Remember Chester Greenwood the inventor of the earmuffs, born in Farmington, Maine in 1858 and Bill Green the current television host of “Green Outdoors” on WCHS Portland, Maine.
Kelly Green Irish Roots
Irish immigrants first came to Maine in the 1700’s as researched by R. Stuart Wallace in his book, “They Change Their Sky:The Irish in Maine.” They came and settled in Brunswick, “Cork” present day Dresden, Bristol, Bremen, Boothbay, Thomaston, Warren and of course Belfast. The oldest standing Catholic Church in New England is St. Patrick’s in New Castle, Maine. Mr. Edward Kavanagh, a wealthy ship builder, was the first Irish Catholic congressman of New England and Maine’s first Irish Catholic Governor serving 1843-1844.
Irish, Art, and Artists
Not long after Governor Kavanagh was in office, an artist captured a tragedy on canvas in Maine. In 1854, John Hillary painted “The Burning of Old South Church by Anti-Catholic Know Nothing Gang in Bath.” Around the same time prolific American artist, Winslow Homer, who’s studio in Prout’s Neck, Maine, was painting sea green foamy swells and soft mint and myrtle pastoral fields. Camping and canoe trips on Maine Penobscot River were illustrated by Frederick Church and Marsden Hartley, (former member of the Bangor Art Society).
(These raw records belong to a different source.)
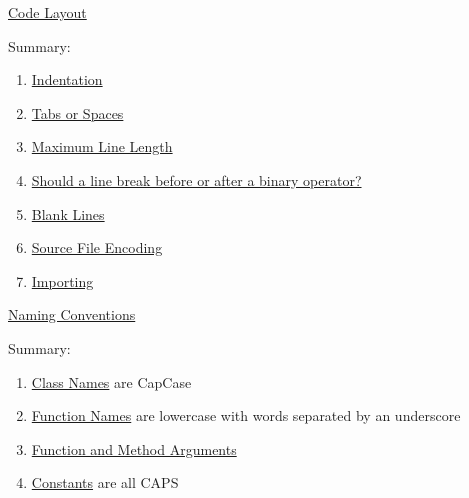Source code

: \documentclass{beamer}
\begin{document}

\begin{frame}{\href{https://www.python.org/dev/peps/pep-0008/\#code-lay-out}{Code Layout}}

Summary:

\begin{enumerate}
    \item \href{https://www.python.org/dev/peps/pep-0008/\#indentation}{Indentation}
    \item \href{https://www.python.org/dev/peps/pep-0008/\#tabs-or-spaces}{Tabs or Spaces}
    \item \href{https://www.python.org/dev/peps/pep-0008/\#maximum-line-length}{Maximum Line Length}
    \item \href{https://www.python.org/dev/peps/pep-0008/\#should-a-line-break-before-or-after-a-binary-operator}{Should a line break before or after a binary operator?}
    \item \href{https://www.python.org/dev/peps/pep-0008/\#blank-lines}{Blank Lines}
    \item \href{https://www.python.org/dev/peps/pep-0008/\#source-file-encoding}{Source File Encoding}
    \item \href{https://www.python.org/dev/peps/pep-0008/\#imports}{Importing}
\end{enumerate}

\end{frame}

\begin{frame}{\href{https://www.python.org/dev/peps/pep-0008/\#naming-conventions}{Naming Conventions}}

Summary:

\begin{enumerate}
    \item \href{https://www.python.org/dev/peps/pep-0008/\#class-names}{Class Names} are CapCase
    \item \href{https://www.python.org/dev/peps/pep-0008/\#function-names}{Function Names} are lowercase with words separated by an underscore
    \item \href{https://www.python.org/dev/peps/pep-0008/\#function-and-method-arguments}{Function and Method Arguments}
    \item \href{https://www.python.org/dev/peps/pep-0008/\#constants}{Constants} are all CAPS
\end{enumerate}

\end{frame}
\end{document}
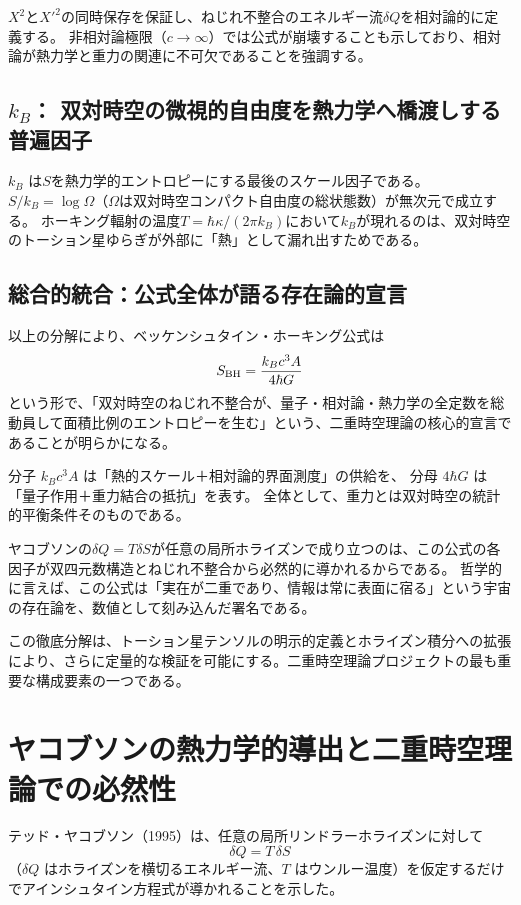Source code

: \documentclass[dvipdfmx,a4paper]{jsbook}
\theoremstyle{definition}
\theoremstyle{remark}
\begin{document}
$X^2$と$X'^2$の同時保存を保証し、ねじれ不整合のエネルギー流$\delta Q$を相対論的に定義する。
非相対論極限（$c \to \infty$）では公式が崩壊することも示しており、相対論が熱力学と重力の関連に不可欠であることを強調する。

\subsection{$k_B$： 双対時空の微視的自由度を熱力学へ橋渡しする普遍因子}

$k_B$ は$S$を熱力学的エントロピーにする最後のスケール因子である。
$S / k_B = \log \Omega$（$\Omega$は双対時空コンパクト自由度の総状態数）が無次元で成立する。
ホーキング輻射の温度$T = \hbar \kappa / (2\pi k_B)$において$k_B$が現れるのは、双対時空のトーション星ゆらぎが外部に「熱」として漏れ出すためである。

\subsection{総合的統合：公式全体が語る存在論的宣言}

以上の分解により、ベッケンシュタイン・ホーキング公式は
\[
S_{\rm BH} = \frac{k_B c^3 A}{4 \hbar G}
\]
という形で、「双対時空のねじれ不整合が、量子・相対論・熱力学の全定数を総動員して面積比例のエントロピーを生む」という、二重時空理論の核心的宣言であることが明らかになる。

分子 $k_B c^3 A$ は「熱的スケール＋相対論的界面測度」の供給を、  
分母 $4 \hbar G$ は「量子作用＋重力結合の抵抗」を表す。  
全体として、重力とは双対時空の統計的平衡条件そのものである。

ヤコブソンの$\delta Q = T \delta S$が任意の局所ホライズンで成り立つのは、この公式の各因子が双四元数構造とねじれ不整合から必然的に導かれるからである。
哲学的に言えば、この公式は「実在が二重であり、情報は常に表面に宿る」という宇宙の存在論を、数値として刻み込んだ署名である。

この徹底分解は、トーション星テンソルの明示的定義とホライズン積分への拡張により、さらに定量的な検証を可能にする。二重時空理論プロジェクトの最も重要な構成要素の一つである。

\section{ヤコブソンの熱力学的導出と二重時空理論での必然性}

テッド・ヤコブソン（1995）は、任意の局所リンドラーホライズンに対して
\begin{equation}
  \delta Q = T \, \delta S
\end{equation}
（$\delta Q$ はホライズンを横切るエネルギー流、$T$ はウンルー温度）を仮定するだけでアインシュタイン方程式が導かれることを示した。
\end{document}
Because of the pigment utilized by these artists, possibly that is the reason the Old Town Canoe Company chose hunter green for their most popular canoe shade. Unfortunately, it will be a few months before we can get our own canoes into icy olive river rapids due to this week’s snowfall. Still, Old Town High School’s mascot howls in green and white, while Husson University’s Eagles soar in green and gold. To learn more about the facts of today’s popular tone and their artists, I recommend two books, “The Art of Katahdin” by David Little and “Green the History of a Color” by Michel Pastoureau. In Pastoureau’s edition, Jane Fonda’s jade eyes with their seductive glance will entice everyone to throw back the cover of this book, in a way similar to how Irishmen will throw back their green beer at Paddy Murphy’s! Enjoy, paint, and wear Green!